§ WHAT TO WORK ON
Please restate, word for word, each line from the one containing "- 1차원 합성곱을 사용하여" through the end of the entries below.

Document images with source code:
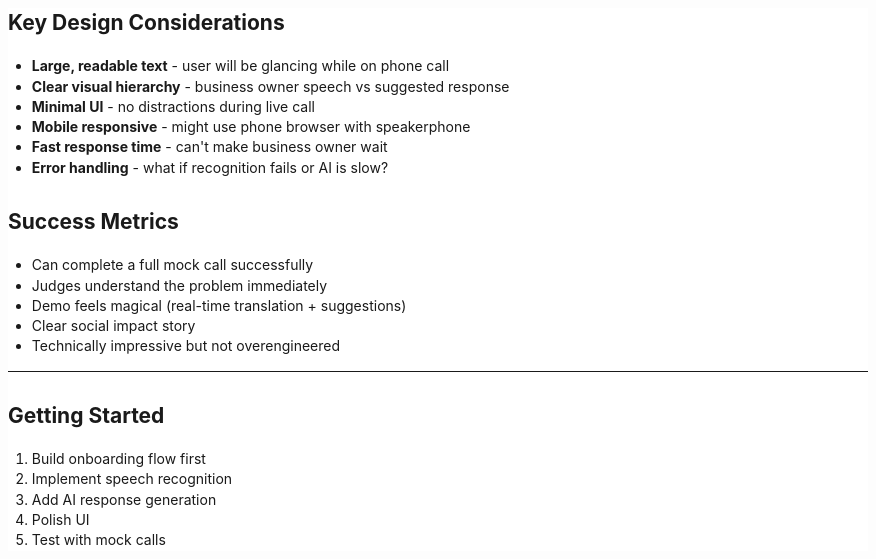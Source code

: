 ## Key Design Considerations
- **Large, readable text** - user will be glancing while on phone call
- **Clear visual hierarchy** - business owner speech vs suggested response
- **Minimal UI** - no distractions during live call
- **Mobile responsive** - might use phone browser with speakerphone
- **Fast response time** - can't make business owner wait
- **Error handling** - what if recognition fails or AI is slow?

## Success Metrics
- Can complete a full mock call successfully
- Judges understand the problem immediately
- Demo feels magical (real-time translation + suggestions)
- Clear social impact story
- Technically impressive but not overengineered

---

## Getting Started

1. Build onboarding flow first
2. Implement speech recognition
3. Add AI response generation
4. Polish UI
5. Test with mock calls
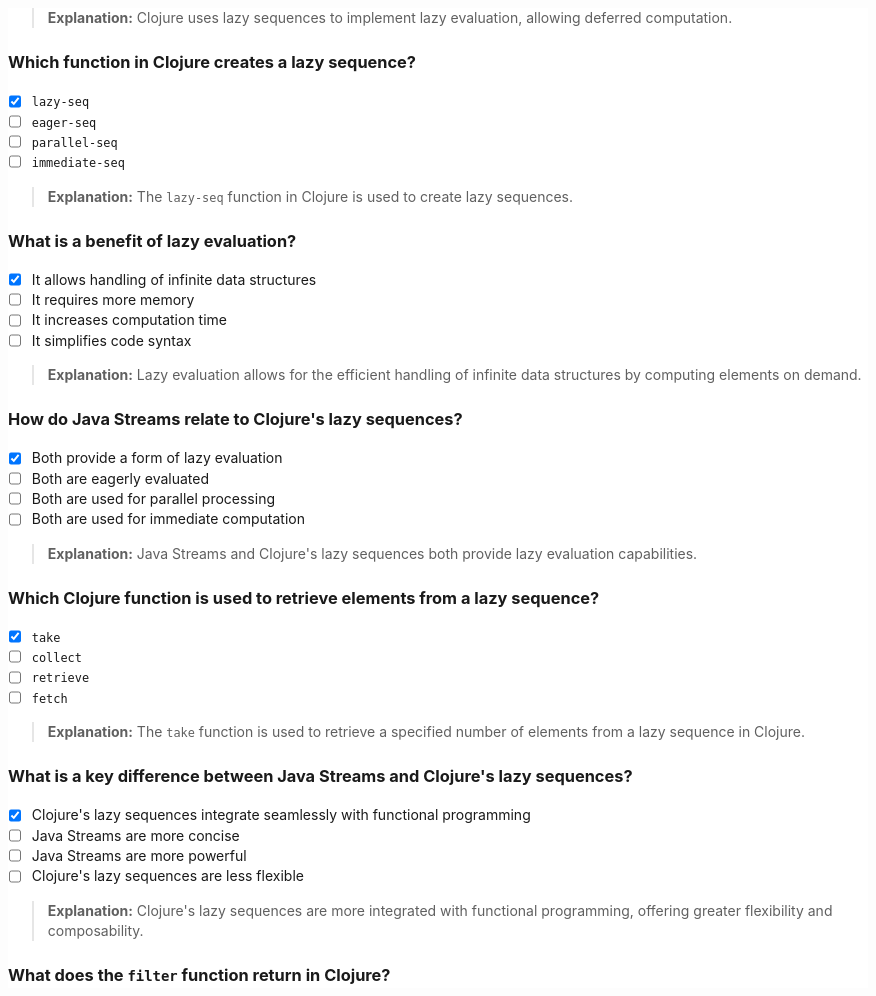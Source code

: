 > **Explanation:** Clojure uses lazy sequences to implement lazy evaluation, allowing deferred computation.

### Which function in Clojure creates a lazy sequence?

- [x] `lazy-seq`
- [ ] `eager-seq`
- [ ] `parallel-seq`
- [ ] `immediate-seq`

> **Explanation:** The `lazy-seq` function in Clojure is used to create lazy sequences.

### What is a benefit of lazy evaluation?

- [x] It allows handling of infinite data structures
- [ ] It requires more memory
- [ ] It increases computation time
- [ ] It simplifies code syntax

> **Explanation:** Lazy evaluation allows for the efficient handling of infinite data structures by computing elements on demand.

### How do Java Streams relate to Clojure's lazy sequences?

- [x] Both provide a form of lazy evaluation
- [ ] Both are eagerly evaluated
- [ ] Both are used for parallel processing
- [ ] Both are used for immediate computation

> **Explanation:** Java Streams and Clojure's lazy sequences both provide lazy evaluation capabilities.

### Which Clojure function is used to retrieve elements from a lazy sequence?

- [x] `take`
- [ ] `collect`
- [ ] `retrieve`
- [ ] `fetch`

> **Explanation:** The `take` function is used to retrieve a specified number of elements from a lazy sequence in Clojure.

### What is a key difference between Java Streams and Clojure's lazy sequences?

- [x] Clojure's lazy sequences integrate seamlessly with functional programming
- [ ] Java Streams are more concise
- [ ] Java Streams are more powerful
- [ ] Clojure's lazy sequences are less flexible

> **Explanation:** Clojure's lazy sequences are more integrated with functional programming, offering greater flexibility and composability.

### What does the `filter` function return in Clojure?
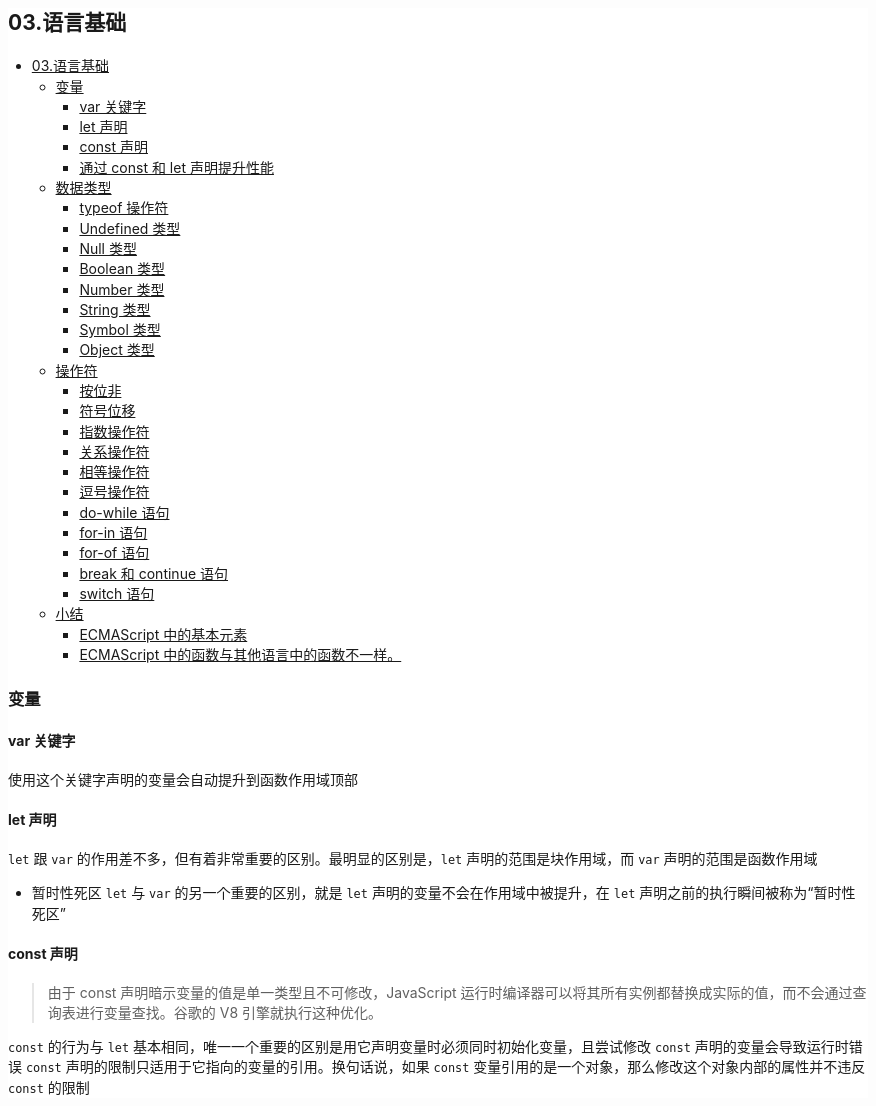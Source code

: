 ## 03.语言基础

- [03.语言基础](#03语言基础)
  - [变量](#变量)
    - [var 关键字](#var-关键字)
    - [let 声明](#let-声明)
    - [const 声明](#const-声明)
    - [通过 const 和 let 声明提升性能](#通过-const-和-let-声明提升性能)
  - [数据类型](#数据类型)
    - [typeof 操作符](#typeof-操作符)
    - [Undefined 类型](#undefined-类型)
    - [Null 类型](#null-类型)
    - [Boolean 类型](#boolean-类型)
    - [Number 类型](#number-类型)
    - [String 类型](#string-类型)
    - [Symbol 类型](#symbol-类型)
    - [Object 类型](#object-类型)
  - [操作符](#操作符)
    - [按位非](#按位非)
    - [符号位移](#符号位移)
    - [指数操作符](#指数操作符)
    - [关系操作符](#关系操作符)
    - [相等操作符](#相等操作符)
    - [逗号操作符](#逗号操作符)
    - [do-while 语句](#do-while-语句)
    - [for-in 语句](#for-in-语句)
    - [for-of 语句](#for-of-语句)
    - [break 和 continue 语句](#break-和-continue-语句)
    - [switch 语句](#switch-语句)
  - [小结](#小结)
    - [ECMAScript 中的基本元素](#ecmascript-中的基本元素)
    - [ECMAScript 中的函数与其他语言中的函数不一样。](#ecmascript-中的函数与其他语言中的函数不一样)

### 变量

#### var 关键字

使用这个关键字声明的变量会自动提升到函数作用域顶部

#### let 声明

`let` 跟 `var` 的作用差不多，但有着非常重要的区别。最明显的区别是，`let` 声明的范围是块作用域，而 `var` 声明的范围是函数作用域

- 暂时性死区
  `let` 与 `var` 的另一个重要的区别，就是 `let` 声明的变量不会在作用域中被提升，在 `let` 声明之前的执行瞬间被称为“暂时性死区”

#### const 声明

> 由于 const 声明暗示变量的值是单一类型且不可修改，JavaScript 运行时编译器可以将其所有实例都替换成实际的值，而不会通过查询表进行变量查找。谷歌的 V8 引擎就执行这种优化。

`const` 的行为与 `let` 基本相同，唯一一个重要的区别是用它声明变量时必须同时初始化变量，且尝试修改 `const` 声明的变量会导致运行时错误
`const` 声明的限制只适用于它指向的变量的引用。换句话说，如果 `const` 变量引用的是一个对象，那么修改这个对象内部的属性并不违反 `const` 的限制
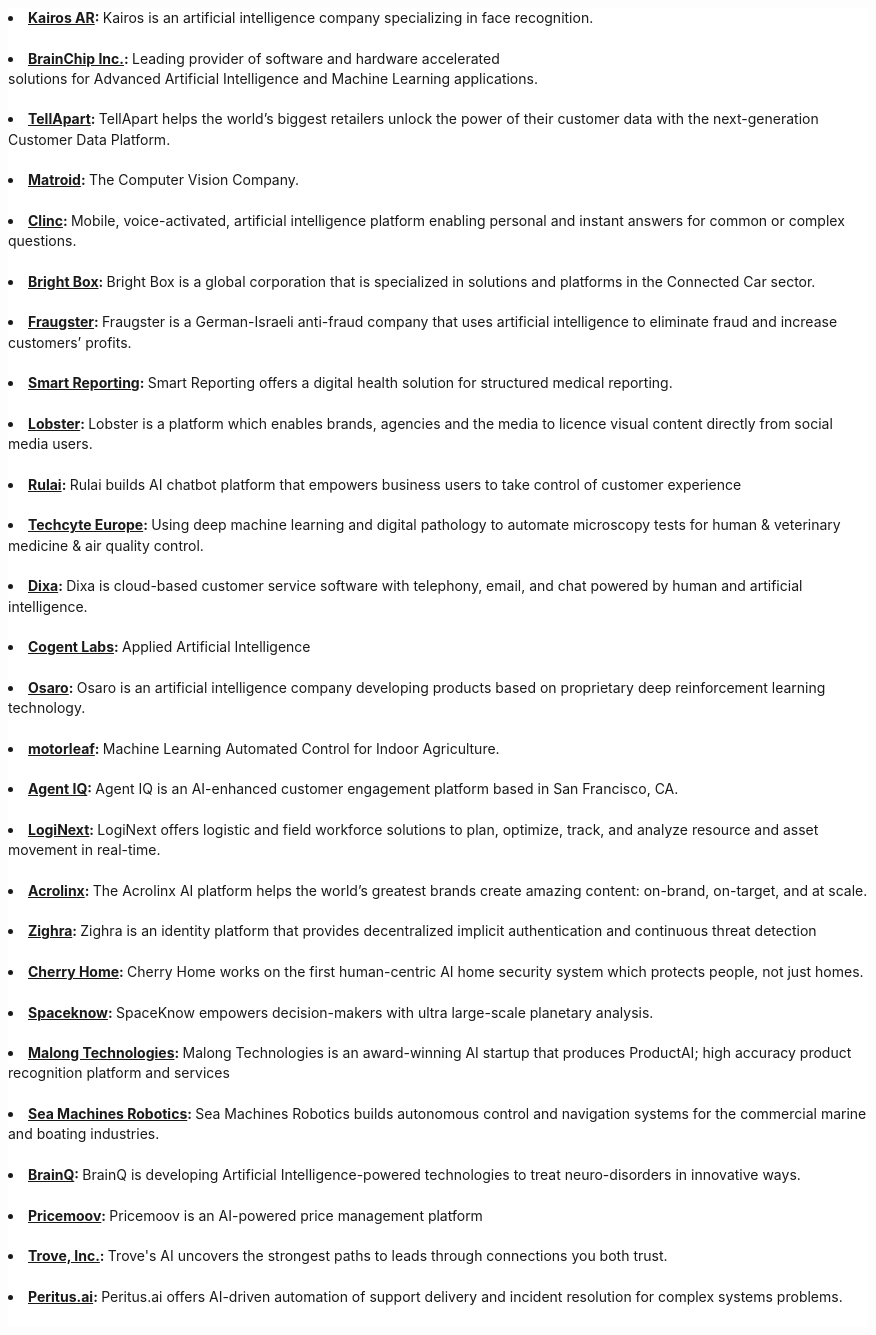 <li><strong><a href="https://www.kairos.com">Kairos AR</a>: </strong>Kairos is an artificial intelligence company specializing in face recognition.</li><br>
<li><strong><a href="http://www.brainchipinc.com/">BrainChip Inc.</a>: </strong>Leading provider of software and hardware accelerated  solutions for Advanced Artificial Intelligence and Machine Learning applications.</li><br>
<li><strong><a href="http://www.tellapart.com">TellApart</a>: </strong>TellApart helps the world’s biggest retailers unlock the power of their customer data with the next-generation Customer Data Platform.</li><br>
<li><strong><a href="http://matroid.com">Matroid</a>: </strong>The Computer Vision Company.</li><br>
<li><strong><a href="https://clinc.com/">Clinc</a>: </strong>Mobile, voice-activated, artificial intelligence platform enabling personal and instant answers for common or complex questions.</li><br>
<li><strong><a href="http://bright-box.com/">Bright Box</a>: </strong>Bright Box is a global corporation that is specialized in solutions and platforms in the Connected Car sector.</li><br>
<li><strong><a href="http://fraugster.com/">Fraugster</a>: </strong>Fraugster is a German-Israeli anti-fraud company that uses artificial intelligence to eliminate fraud and increase customers’ profits.  </li><br>
<li><strong><a href="http://www.smart-radiology.com">Smart Reporting</a>: </strong>Smart Reporting offers a digital health solution for structured medical reporting.</li><br>
<li><strong><a href="http://lobster.media">Lobster</a>: </strong>Lobster is a platform which enables brands, agencies and the media to licence visual content directly from social media users.</li><br>
<li><strong><a href="http://www.rul.ai">Rulai</a>: </strong>Rulai builds AI chatbot platform that empowers business users to take control of customer experience</li><br>
<li><strong><a href="https://www.techcyte.com">Techcyte Europe</a>: </strong>Using deep machine learning and digital pathology to automate microscopy tests for human & veterinary medicine & air quality control.</li><br>
<li><strong><a href="https://dixa.com">Dixa</a>: </strong>Dixa is cloud-based customer service software with telephony, email, and chat powered by human and artificial intelligence.</li><br>
<li><strong><a href="http://cogent.co.jp">Cogent Labs</a>: </strong>Applied Artificial Intelligence</li><br>
<li><strong><a href="http://www.osaro.com/">Osaro</a>: </strong>Osaro is an artificial intelligence company developing products based on proprietary deep reinforcement learning technology.</li><br>
<li><strong><a href="http://www.motorleaf.com">motorleaf</a>: </strong>Machine Learning Automated Control for Indoor Agriculture.</li><br>
<li><strong><a href="http://agentiq.com">Agent IQ</a>: </strong>Agent IQ is an AI-enhanced customer engagement platform based in San Francisco, CA.</li><br>
<li><strong><a href="https://www.loginextsolutions.com/">LogiNext</a>: </strong>LogiNext offers logistic and field workforce solutions to plan, optimize, track, and analyze resource and asset movement in real-time.</li><br>
<li><strong><a href="http://www.acrolinx.com">Acrolinx</a>: </strong>The Acrolinx AI platform helps the world’s greatest brands create amazing content: on-brand, on-target, and at scale.</li><br>
<li><strong><a href="http://www.zighra.com">Zighra</a>: </strong>Zighra is an identity platform that provides decentralized implicit authentication and continuous threat detection</li><br>
<li><strong><a href="http://cherryhome.ai">Cherry Home</a>: </strong>Cherry Home works on the first human-centric AI home security system which protects people, not just homes.  </li><br>
<li><strong><a href="http://spaceknow.com">Spaceknow</a>: </strong>SpaceKnow empowers decision-makers with ultra large-scale planetary analysis.</li><br>
<li><strong><a href="http://www.malong.com">Malong Technologies</a>: </strong>Malong Technologies is an award-winning AI startup that produces ProductAI; high accuracy product recognition platform and services</li><br>
<li><strong><a href="http://www.sea-machines.com">Sea Machines Robotics</a>: </strong>Sea Machines Robotics builds autonomous control and navigation systems for the commercial marine and boating industries.  </li><br>
<li><strong><a href="http://brainqtech.com/">BrainQ</a>: </strong>BrainQ is developing Artificial Intelligence-powered technologies to treat neuro-disorders in innovative ways.</li><br>
<li><strong><a href="https://www.pricemoov.com/">Pricemoov</a>: </strong>Pricemoov is an AI-powered price management platform</li><br>
<li><strong><a href="https://trove.com/">Trove, Inc.</a>: </strong>Trove's AI uncovers the strongest paths to leads through connections you both trust.</li><br>
<li><strong><a href="http://peritus.ai">Peritus.ai</a>: </strong>Peritus.ai offers AI-driven automation of support delivery and incident resolution for complex systems problems.</li><br>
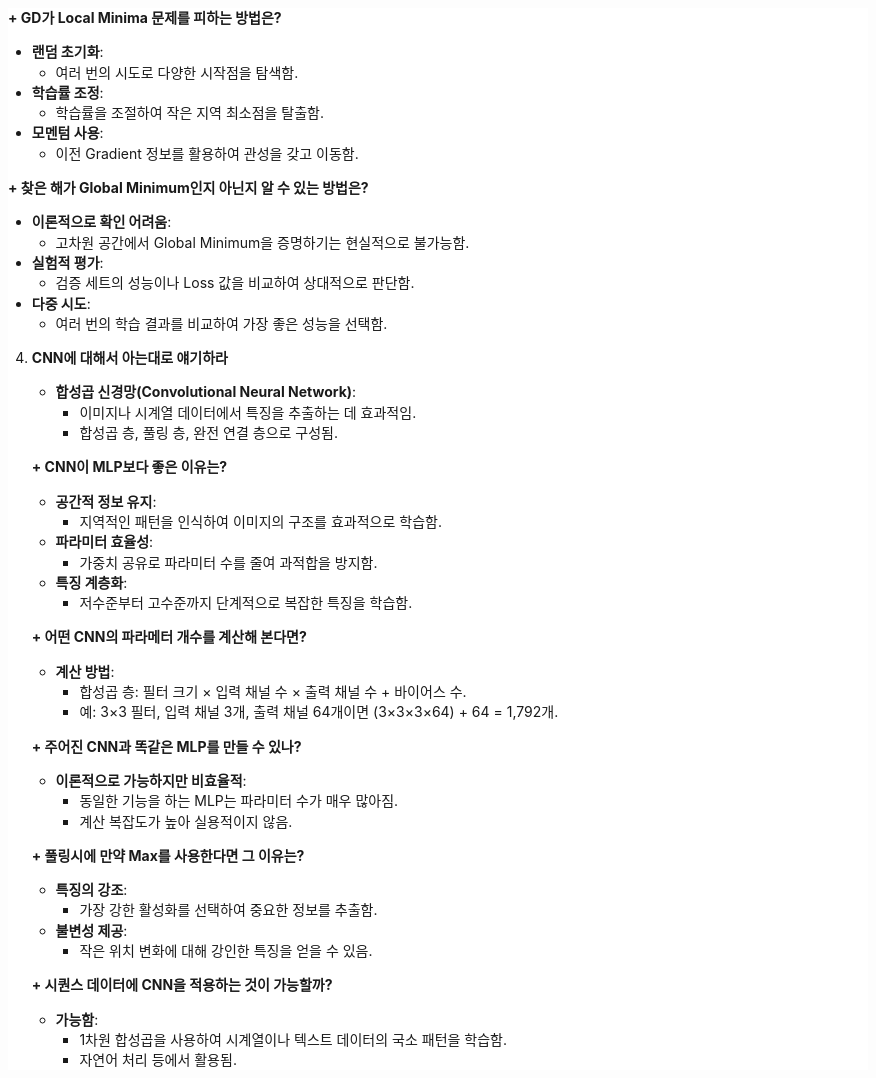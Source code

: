    **+ GD가 Local Minima 문제를 피하는 방법은?**

   - **랜덤 초기화**:
     - 여러 번의 시도로 다양한 시작점을 탐색함.
   - **학습률 조정**:
     - 학습률을 조절하여 작은 지역 최소점을 탈출함.
   - **모멘텀 사용**:
     - 이전 Gradient 정보를 활용하여 관성을 갖고 이동함.

   **+ 찾은 해가 Global Minimum인지 아닌지 알 수 있는 방법은?**

   - **이론적으로 확인 어려움**:
     - 고차원 공간에서 Global Minimum을 증명하기는 현실적으로 불가능함.
   - **실험적 평가**:
     - 검증 세트의 성능이나 Loss 값을 비교하여 상대적으로 판단함.
   - **다중 시도**:
     - 여러 번의 학습 결과를 비교하여 가장 좋은 성능을 선택함.

4. **CNN에 대해서 아는대로 얘기하라**

   - **합성곱 신경망(Convolutional Neural Network)**:
     - 이미지나 시계열 데이터에서 특징을 추출하는 데 효과적임.
     - 합성곱 층, 풀링 층, 완전 연결 층으로 구성됨.

   **+ CNN이 MLP보다 좋은 이유는?**

   - **공간적 정보 유지**:
     - 지역적인 패턴을 인식하여 이미지의 구조를 효과적으로 학습함.
   - **파라미터 효율성**:
     - 가중치 공유로 파라미터 수를 줄여 과적합을 방지함.
   - **특징 계층화**:
     - 저수준부터 고수준까지 단계적으로 복잡한 특징을 학습함.

   **+ 어떤 CNN의 파라메터 개수를 계산해 본다면?**

   - **계산 방법**:
     - 합성곱 층: 필터 크기 × 입력 채널 수 × 출력 채널 수 + 바이어스 수.
     - 예: 3×3 필터, 입력 채널 3개, 출력 채널 64개이면 (3×3×3×64) + 64 = 1,792개.

   **+ 주어진 CNN과 똑같은 MLP를 만들 수 있나?**

   - **이론적으로 가능하지만 비효율적**:
     - 동일한 기능을 하는 MLP는 파라미터 수가 매우 많아짐.
     - 계산 복잡도가 높아 실용적이지 않음.

   **+ 풀링시에 만약 Max를 사용한다면 그 이유는?**

   - **특징의 강조**:
     - 가장 강한 활성화를 선택하여 중요한 정보를 추출함.
   - **불변성 제공**:
     - 작은 위치 변화에 대해 강인한 특징을 얻을 수 있음.

   **+ 시퀀스 데이터에 CNN을 적용하는 것이 가능할까?**

   - **가능함**:
     - 1차원 합성곱을 사용하여 시계열이나 텍스트 데이터의 국소 패턴을 학습함.
     - 자연어 처리 등에서 활용됨.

§ WORKED SOLUTION
     - 1차원 합성곱을 사용하여 시계열이나 텍스트 데이터의 국소 패턴을 학습함.
     - 자연어 처리 등에서 활용됨.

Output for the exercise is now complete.